A faithful copy without images is required: write out all the records exactly.

(Saved entries)

>>>

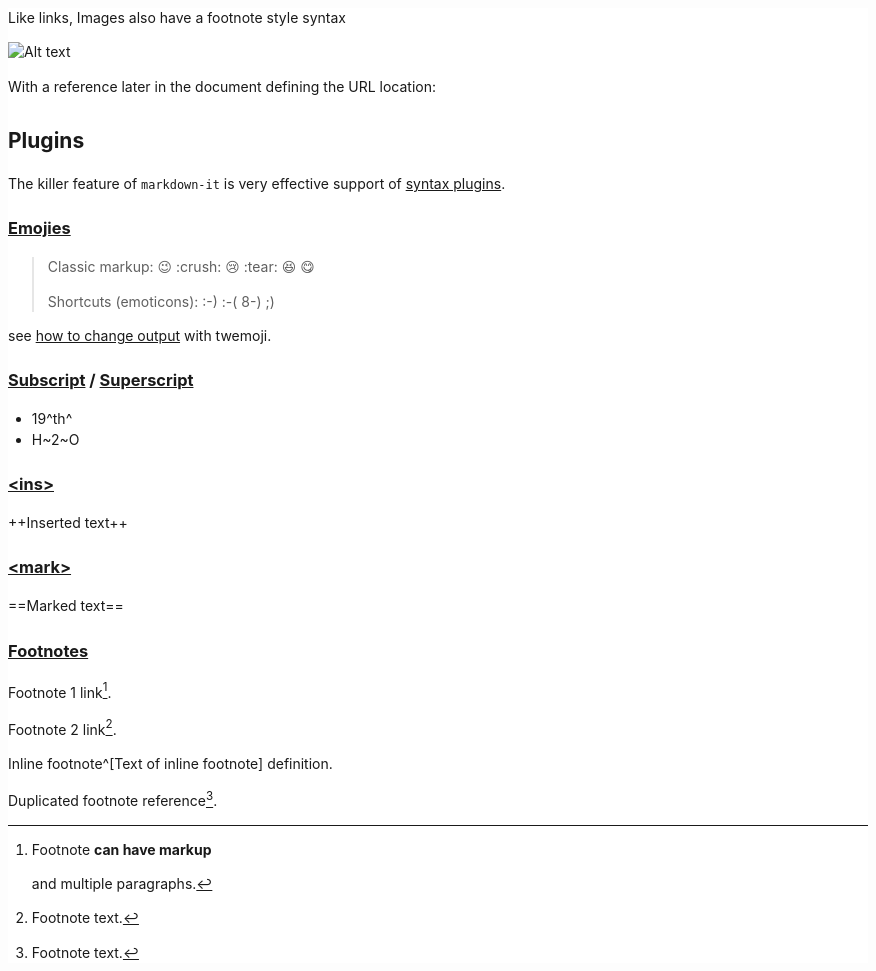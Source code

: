 Like links, Images also have a footnote style syntax

![Alt text][id]

With a reference later in the document defining the URL location:

[id]: https://octodex.github.com/images/dojocat.jpg  "The Dojocat"


## Plugins

The killer feature of `markdown-it` is very effective support of
[syntax plugins](https://www.npmjs.org/browse/keyword/markdown-it-plugin).


### [Emojies](https://github.com/markdown-it/markdown-it-emoji)

> Classic markup: :wink: :crush: :cry: :tear: :laughing: :yum:
>
> Shortcuts (emoticons): :-) :-( 8-) ;)

see [how to change output](https://github.com/markdown-it/markdown-it-emoji#change-output) with twemoji.


### [Subscript](https://github.com/markdown-it/markdown-it-sub) / [Superscript](https://github.com/markdown-it/markdown-it-sup)

- 19^th^
- H~2~O


### [\<ins>](https://github.com/markdown-it/markdown-it-ins)

++Inserted text++


### [\<mark>](https://github.com/markdown-it/markdown-it-mark)

==Marked text==


### [Footnotes](https://github.com/markdown-it/markdown-it-footnote)

Footnote 1 link[^first].

Footnote 2 link[^second].

Inline footnote^[Text of inline footnote] definition.

Duplicated footnote reference[^second].

[^first]: Footnote **can have markup**

    and multiple paragraphs.


[^second]: Footnote text.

<<<

# [Worked solution]
Source code

: Like links, Images also have a footnote style syntax

![Alt text][id]

With a reference later in the document defining the URL location:

[id]: https://octodex.github.com/images/dojocat.jpg  "The Dojocat"


## Plugins

The killer feature of `markdown-it` is very effective support of
[syntax plugins](https://www.npmjs.org/browse/keyword/markdown-it-plugin).


### [Emojies](https://github.com/markdown-it/markdown-it-emoji)

> Classic markup: :wink: :crush: :cry: :tear: :laughing: :yum:
>
> Shortcuts (emoticons): :-) :-( 8-) ;)

see [how to change output](https://github.com/markdown-it/markdown-it-emoji#change-output) with twemoji.


### [Subscript](https://github.com/markdown-it/markdown-it-sub) / [Superscript](https://github.com/markdown-it/markdown-it-sup)

- 19^th^
- H~2~O


### [\<ins>](https://github.com/markdown-it/markdown-it-ins)

++Inserted text++


### [\<mark>](https://github.com/markdown-it/markdown-it-mark)

==Marked text==


### [Footnotes](https://github.com/markdown-it/markdown-it-footnote)

Footnote 1 link[^first].

Footnote 2 link[^second].

Inline footnote^[Text of inline footnote] definition.

Duplicated footnote reference[^second].

[^first]: Footnote **can have markup**

    and multiple paragraphs.


[^second]: Footnote text.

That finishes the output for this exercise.